The speed tricks that the L1 cache is known to use will also not work if the size of the cache was bigger.

Most of the designs use VIPT or Virtually Indexed Physically Tagged L1 however, all the index bits that come from under the page offset.

This means that it will perform like PIPT or Physically Indexed Physically Tagged L1.

The main reason behind it is the low bits of a virtual address that will be similar to that in the physical address.

This will eliminate synonyms or homonyms, which are the false hits or the same data that are stored in the cache twice.

However, with the TLB lookup it will still allow a portion of the hit or miss check to occur in parallel.

A VIVT or Virtually Indexed Virtually Tagged cache, on the other hand, does not need to wait for the TLB.

However, it needs to be undone after every change is made to the page tables.

Wait Time:

It is also not feasible to make a larger Level 1 cache because it will mean a longer wait time for the TLB result to start fetching the codes and tags and feeding these into the corresponding comparators.

Technically, it will need increasing associativity in order to keep the sum of the log2 (sets) and the log2 (line_size) less than or equal to 12.

If the associativity is increased it will lead to more ways for each set and more than or equal to fewer total sets and fewer index bits.

Therefore, a 64 KB cache must be 16-way associative and have 64 sets. However, each of these sets will have twice the number of ways.

This makes it prohibitively expensive to increase the Level 1 cache size when you consider the power consumed and latency.

That is why today it is common to have 8-way associative 32 KB L1 caches on x86 that typically uses 4 KB virtual memory pages.

The 8 tags can be obtained even by using the low 12 bits of the virtual address because these are the same as that of the physical addresses, as said before.

Once again, such type of speed hacks will happen only when the size of the Level 1 cache is small and associative enough because then the index will not have to rely on the TLB result.

Technical Aspects:

More technically, the lowest 6 bits of the address will select the bytes that are within the line while the other 6 bits will index a set of 8 tags.

This is fetched with the TLB lookup in parallel to check them corresponding to the selection bits of the physical page with that of the TLB results.

This will help in determining which of the 8 ways hold the data in the cache, if at all.

Therefore, the answer to the question why Level 1 caches are small in size is – speed.

It will take less time for decoding the control signals and the index as well as searching the cache tags in order to find out whether or not there is a cache hit.

It takes less time to drive out the result of the exact cells to the ALU that need to use them and the output as well.

Capacitance:

It will also reduce capacitance within the memory tile which is a primary reason for the exceptionally and rapidly increasing delay time due to the increase in the nodes in a single circuit drive.

It will take a much longer time to drive the address and tag inputs to a larger cache than in a smaller cache.

It is the same as driving the data buses over a larger area than a comparatively smaller area.

Therefore, like the driving wires, a smaller Level 1 cache itself will be near to the load-store data path and this will make it much easier for the instruction to access it while traveling through the pipeline.

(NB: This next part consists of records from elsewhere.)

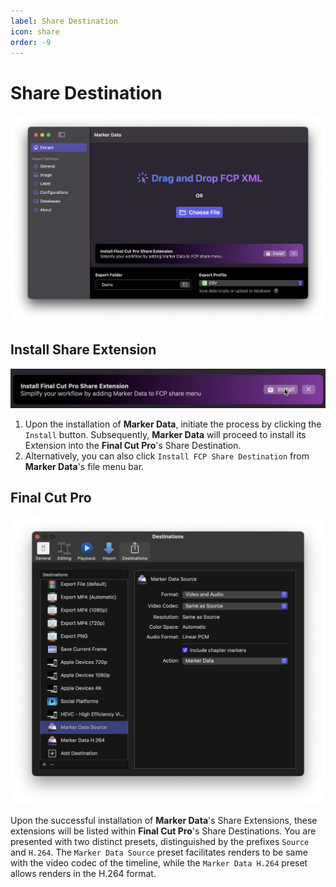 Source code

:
 ```yaml
---
label: Share Destination
icon: share
order: -9
---
```

# Share Destination

![Share Destination](/assets/md-main.png)

## Install Share Extension

![Share Extension Installation](/assets/md-share-destination-01.gif)

1. Upon the installation of **Marker Data**, initiate the process by clicking the `Install` button. Subsequently, **Marker Data** will proceed to install its Extension into the **Final Cut Pro**'s Share Destination.
2. Alternatively, you can also click `Install FCP Share Destination` from **Marker Data**'s file menu bar.

## Final Cut Pro

![Share Destination](/assets/md-share-destination-02.png)

Upon the successful installation of **Marker Data**'s Share Extensions, these extensions will be listed within **Final Cut Pro**'s Share Destinations. You are presented with two distinct presets, distinguished by the prefixes `Source` and `H.264`. The `Marker Data Source` preset facilitates renders to be same with the video codec of the timeline, while the `Marker Data H.264` preset allows renders in the H.264 format.
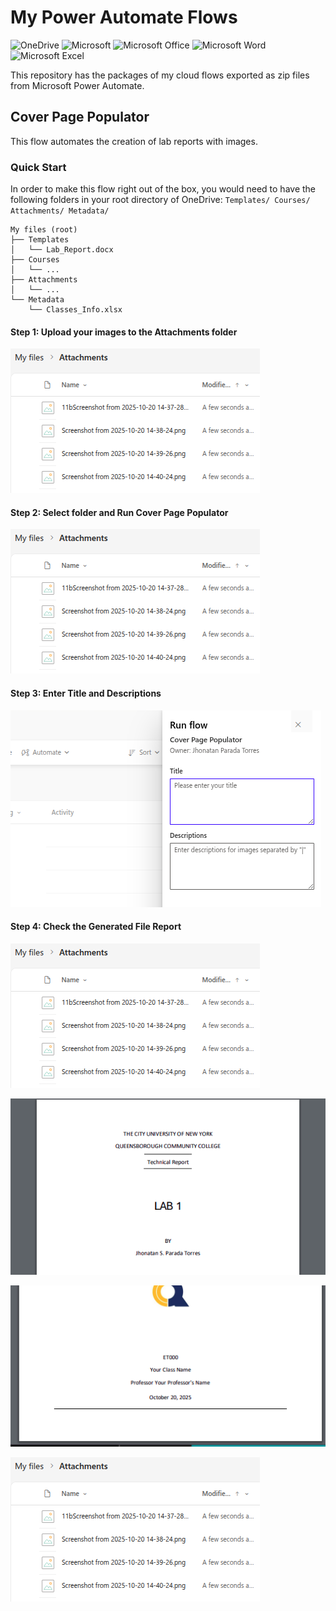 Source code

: # My Power Automate Flows

![OneDrive](https://img.shields.io/badge/OneDrive-white?style=for-the-badge&logo=Microsoft%20OneDrive&logoColor=0078D4)
![Microsoft](https://img.shields.io/badge/Microsoft-0078D4?style=for-the-badge&logo=microsoft&logoColor=white)
![Microsoft Office](https://img.shields.io/badge/Microsoft_Office-D83B01?style=for-the-badge&logo=microsoft-office&logoColor=white)
![Microsoft Word](https://img.shields.io/badge/Microsoft_Word-2B579A?style=for-the-badge&logo=microsoft-word&logoColor=white)
![Microsoft Excel](https://img.shields.io/badge/Microsoft_Excel-217346?style=for-the-badge&logo=microsoft-excel&logoColor=white)

This repository has the packages of my cloud flows exported as zip files from Microsoft Power Automate.  

## Cover Page Populator

This flow automates the creation of lab reports with images.  

### Quick Start

In order to make this flow right out of the box, you would need to have the following folders in your root directory of OneDrive: `Templates/ Courses/ Attachments/ Metadata/`

```
My files (root)
├── Templates
│   └── Lab_Report.docx
├── Courses
│   └── ...
├── Attachments
│   └── ...
└── Metadata
    └── Classes_Info.xlsx
```


#### Step 1: Upload your images to the Attachments folder

![Alt text](<imgs/Screenshot from 2025-10-20 14-52-07.png>)

#### Step 2: Select folder and Run Cover Page Populator

![Alt text](<imgs/Screenshot from 2025-10-20 14-52-07.png>)

#### Step 3: Enter Title and Descriptions

![Alt text](<imgs/Screenshot from 2025-10-20 16-57-56.png>)

#### Step 4: Check the Generated File Report

![Alt text](<imgs/Screenshot from 2025-10-20 14-52-07.png>)

![Alt text](<imgs/Screenshot from 2025-10-20 19-23-42.png>)

![Alt text](<imgs/Screenshot from 2025-10-20 19-23-53.png>)

![Alt text](<imgs/Screenshot from 2025-10-20 14-52-07.png>)
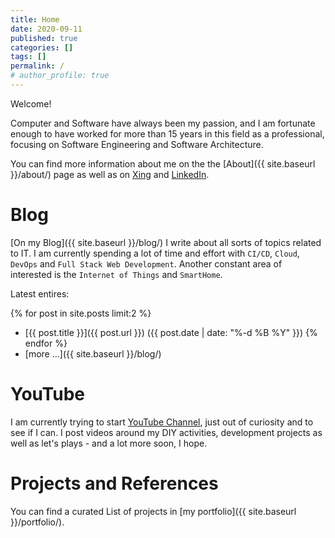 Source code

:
 ```yaml
---
title: Home
date: 2020-09-11
published: true
categories: []
tags: []
permalink: /
# author_profile: true
---
```


Welcome!

Computer and Software have always been my passion, and I am fortunate enough to have worked for more than 15 years in this field as a professional, focusing on Software Engineering and Software Architecture.  

You can find more information about me on the the [About]({{ site.baseurl }}/about/) page as well as on [Xing](https://www.xing.com/profile/Oliver_vanPorten) and [LinkedIn](https://de.linkedin.com/in/ovanporten/).

Blog
====

[On my Blog]({{ site.baseurl }}/blog/) I write about all sorts of topics related to IT. I am currently spending a lot of time and effort with `CI/CD`, `Cloud`, `DevOps` and `Full Stack Web Development`. Another constant area of interested is the `Internet of Things` and `SmartHome`. 

Latest entires:

{% for post in site.posts limit:2 %}
  * [{{ post.title }}]({{ post.url }}) ({{ post.date | date: "%-d %B %Y" }})
{% endfor %}
  * [more ...]({{ site.baseurl }}/blog/) 

YouTube
=======

I am currently trying to start [YouTube Channel](https://www.youtube.com/user/mcdeck), just out of curiosity and to see if I can. I post videos around my DIY activities, development projects as well as let's plays - and a lot more soon, I hope.

Projects and References
=======================

You can find a curated List of projects in [my portfolio]({{ site.baseurl }}/portfolio/).
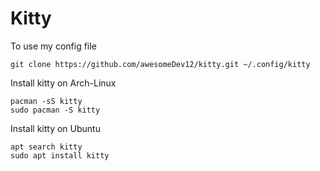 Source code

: # Kitty

To use my config file
```
git clone https://github.com/awesomeDev12/kitty.git ~/.config/kitty
```

Install kitty on Arch-Linux
```
pacman -sS kitty
sudo pacman -S kitty
```

Install kitty on Ubuntu
```
apt search kitty
sudo apt install kitty
```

Therefore, logically speaking, if the Level 1 cache was larger than the Level 2 cache and L2 cache would not be needed in the first place.

It will be more like storing all your data and files on a tape drive while you can store them all safely on a Hard Disk Drive.

Ideally, the perfect size of the Level 1 cache is hardly debatable.

If the size of it was the same or larger as compared to the Level 2 cache, the L2 cache then would not be able to hold more cache lines than the Level 1 cache.

This means that it will not be able to deal with the Level 1 cache misses.

Conclusion

So, with this article, you now surely have the complete and in-depth knowledge of Level 1 cache.

You now know how crucial it is among all the other different caches such as Level 2 and Level 3 cache and how it affects the performance of the CPU and the computer system on the whole.